September 19 – 22, 2013
FULL SCHEDULE AND REGISTRATION AVAILABLE IN EARLY JULY
The 9th Annual Gila River Festival is all about changes, choices, and community empowerment. We’ve all read – or tried to ignore – the alarming predictions about climate change in the Southwest. A healthy response would be to acknowledge that obstacles present us with a chance to break with the past and to steward our environment in smarter and more responsible ways.
“First, do no harm” should be our oath to keep the water in the Gila River and stabilize its health. Second, we have opportunities – should we choose to accept them – to restore degraded systems and to build resiliency into our natural and human communities.
At the Gila River Festival, we’ll talk about the prognosis for future climate change – higher temperatures, lower precipitation – and how we can act as a community to moderate the expected impacts and balance the needs of the environment while also meeting our future water needs. Restoring our streams is a vital way to build resiliency into our wild lands, as well as our urban communities, and will help ensure that aquatic and riparian ecosystems survive climate change with minimal damage.
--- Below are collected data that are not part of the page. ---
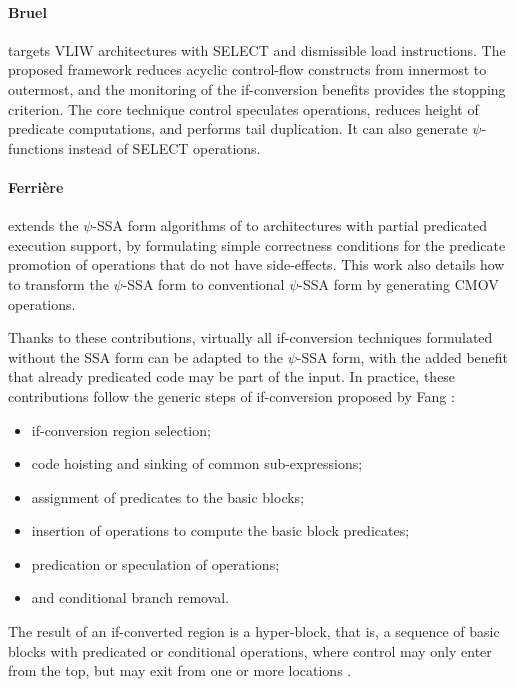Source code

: \paragraph{Bruel \cite{Bruel:2006:ODES}} targets VLIW architectures with SELECT and
dismissible load instructions. The proposed framework reduces acyclic
control-flow constructs from innermost to outermost, and the monitoring of the
if-conversion benefits provides the stopping criterion. The core technique
control speculates operations, reduces height of predicate computations, and
performs tail duplication. It can also generate $\psi$-functions instead of
SELECT operations. %

\paragraph{Ferri\`ere \cite{Ferriere:2007:SCOPES}} extends the $\psi$-SSA form
algorithms of \cite{Stoutchinin:2001:MICRO} to architectures with partial
predicated execution support, by formulating simple correctness conditions for
the predicate promotion of operations that do not have side-effects. This work
also details how to transform the $\psi$-SSA form to conventional $\psi$-SSA
form by generating CMOV operations.

\medskip
Thanks to these contributions, virtually all if-conversion techniques formulated
without the SSA form can be adapted to the $\psi$-SSA form, with the added
benefit that already predicated code may be part of the input. In practice, these
contributions follow the generic steps of if-conversion proposed by Fang
\cite{Fang:1996:LCPC}:
\begin{itemize}
\item if-conversion region selection;
\item code hoisting and sinking of common sub-expressions;
\item assignment of predicates to the basic blocks;
\item insertion of operations to compute the basic block predicates;
\item predication or speculation of operations;
\item and conditional branch removal.
\end{itemize}
The result of an if-converted region is a hyper-block, that is, a sequence of
basic blocks with predicated or conditional operations, where control may only
enter from the top, but may exit from one or more locations
\cite{Mahlke:1992:MICRO}.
Gila River Festival keynote speaker, Kenneth Brower, learned about environmental issues – such as misguided dam projects – from his father, the great conservationist David Brower. Together, they worked on many Sierra Club publications, which increased public awareness of the nation’s wild places and the need to protect them.
Kenneth Brower’s most recent book, The Wilderness Within: Remembering David Brower, honors his father on the centennial of his birth. His new book on climate change will be published next year.
At the festival, Kenneth Brower will talk about how building resiliency into our riparian ecosystems is one of the most important actions we can take to prepare for coming changes. Diverting river water is the antithesis of resiliency, and it greatly increases the potential for species extinctions. As Brower well knows, dams and diversions have other unintended consequences as well. And just as Kenneth Brower did, we, too, can learn from his dad’s impressive career as the “godfather of the modern environmental movement.”
We are the ones we have been waiting for. The Gila River Is In Our Hands.